Bug 14453 - REGRESSION: www.nzherald.co.nz almost all the formatting is gone
Summary: REGRESSION: www.nzherald.co.nz almost all the formatting is gone
Status: RESOLVED FIXED
Alias: None
Product: WebKit
Classification: Unclassified
Component: Layout and Rendering (show other bugs)
Version: 523.x (Safari 3)
Hardware: PC Windows XP
: P1 Normal
Assignee: Nobody
URL: http://www.nzherald.co.nz
Keywords: HasReduction, InRadar, Regression
: 14509 (view as bug list)
Depends on:
Blocks:
 
Reported: 2007-06-28 20:23 PDT by Darren Collins
Modified: 2007-07-12 02:03 PDT (History)
3 users (show)

See Also:


Attachments
Broken formatting (132.09 KB, image/png)
2007-06-28 20:28 PDT, Darren Collins
no flags Details
Formatted layout (nightly r23841) (406.43 KB, image/png)
2007-06-28 20:29 PDT, Darren Collins
no flags Details
Reduction (120 bytes, text/html)
2007-06-29 03:25 PDT, mitz
no flags Details
Fix for regression caused by my previous patch (1.11 KB, patch)
2007-06-30 15:21 PDT, Rob Buis
no flags Details | Formatted Diff | Diff
Now with testcase (7.80 KB, patch)
2007-06-30 15:47 PDT, Rob Buis
darin: review-
Details | Formatted Diff | Diff
Reduction: Bogus span color definition (126 bytes, text/html)
2007-06-30 17:25 PDT, Darren Collins
no flags Details
Another attempt (119.25 KB, patch)
2007-07-02 06:23 PDT, Rob Buis
no flags Details | Formatted Diff | Diff
This time with testcase and against ToT (7.49 KB, patch)
2007-07-04 06:50 PDT, Rob Buis
darin: review-
Details | Formatted Diff | Diff
Improved patch and testcase (10.37 KB, patch)
2007-07-06 04:25 PDT, Rob Buis
darin: review-
Details | Formatted Diff | Diff
Small fixes (10.36 KB, patch)
2007-07-08 09:29 PDT, Rob Buis
darin: review+
Details | Formatted Diff | Diff

Note You need to log in before you can comment on or make changes to this bug.
Description Darren Collins 2007-06-28 20:23:25 PDT
Almost all of the formating is gone from http://www.nzherald.co.nz when viewed with local debug build of r23865.
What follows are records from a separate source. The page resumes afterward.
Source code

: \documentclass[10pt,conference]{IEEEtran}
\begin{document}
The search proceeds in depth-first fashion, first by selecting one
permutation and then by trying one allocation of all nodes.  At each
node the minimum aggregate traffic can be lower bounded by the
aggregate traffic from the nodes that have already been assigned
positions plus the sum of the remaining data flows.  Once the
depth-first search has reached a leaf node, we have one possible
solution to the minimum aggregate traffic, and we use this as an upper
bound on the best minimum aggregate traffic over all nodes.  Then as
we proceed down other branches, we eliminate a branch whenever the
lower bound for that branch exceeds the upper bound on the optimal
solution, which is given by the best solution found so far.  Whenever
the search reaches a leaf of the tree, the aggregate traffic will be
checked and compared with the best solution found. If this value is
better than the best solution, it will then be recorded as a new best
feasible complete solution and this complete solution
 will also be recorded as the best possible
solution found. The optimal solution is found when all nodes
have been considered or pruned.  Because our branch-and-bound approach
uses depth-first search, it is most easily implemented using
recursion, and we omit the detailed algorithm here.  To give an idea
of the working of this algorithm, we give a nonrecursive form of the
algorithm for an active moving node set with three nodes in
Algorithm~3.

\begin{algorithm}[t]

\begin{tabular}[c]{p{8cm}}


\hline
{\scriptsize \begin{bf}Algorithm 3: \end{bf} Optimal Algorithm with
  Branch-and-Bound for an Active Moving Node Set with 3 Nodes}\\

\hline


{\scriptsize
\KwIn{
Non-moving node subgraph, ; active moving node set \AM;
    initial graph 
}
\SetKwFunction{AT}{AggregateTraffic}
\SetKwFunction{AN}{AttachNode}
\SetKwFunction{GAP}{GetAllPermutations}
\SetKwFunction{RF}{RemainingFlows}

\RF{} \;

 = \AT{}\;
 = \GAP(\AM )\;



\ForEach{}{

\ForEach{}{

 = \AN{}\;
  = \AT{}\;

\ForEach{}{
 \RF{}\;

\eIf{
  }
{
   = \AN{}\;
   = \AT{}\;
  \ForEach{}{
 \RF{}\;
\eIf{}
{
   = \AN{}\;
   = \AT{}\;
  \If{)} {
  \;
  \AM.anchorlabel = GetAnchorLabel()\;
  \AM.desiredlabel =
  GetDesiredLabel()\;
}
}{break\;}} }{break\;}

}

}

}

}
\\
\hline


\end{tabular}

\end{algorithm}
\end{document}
The formatting is present when using nightly build of r23841
Comment 1 Darren Collins 2007-06-28 20:28:12 PDT
Created attachment 15304 [details]
Broken formatting
Comment 2 Darren Collins 2007-06-28 20:29:34 PDT
Created attachment 15305 [details]
Formatted layout (nightly r23841)
Comment 3 mitz 2007-06-29 01:33:50 PDT
Perhaps <http://trac.webkit.org/projects/webkit/changeset/23854>.
Comment 4 mitz 2007-06-29 03:25:56 PDT
Created attachment 15312 [details]
Reduction
Comment 5 Rob Buis 2007-06-30 15:21:12 PDT
Created attachment 15333 [details]
Fix for regression caused by my previous patch

I hope this is enough to get all the semi-legal hex color values. I say we go for that for now, we can always revert the original patch later if worst comes to worst.
Cheers,

Rob.
Comment 6 mitz 2007-06-30 15:34:46 PDT
Comment on attachment 15333 [details]
Fix for regression caused by my previous patch

I don't understand the language so I can't review the code, but a regression test is required.
Comment 7 Rob Buis 2007-06-30 15:47:06 PDT
Created attachment 15334 [details]
Now with testcase

Mitz pointed out a testcase was needed, there you go.
Cheers,

Rob.
Comment 8 Darren Collins 2007-06-30 16:27:03 PDT
If I am reading it correctly, the patch seems to now allow CSS colors of 2 to 6 hex values, rather than just 3 or 6.  The test case is for 2 hex values, which will fix the defect reduction.  But what will happen with 4 or 5 hex values?  Is that really valid?  Shouldn't there be a testcase for those too?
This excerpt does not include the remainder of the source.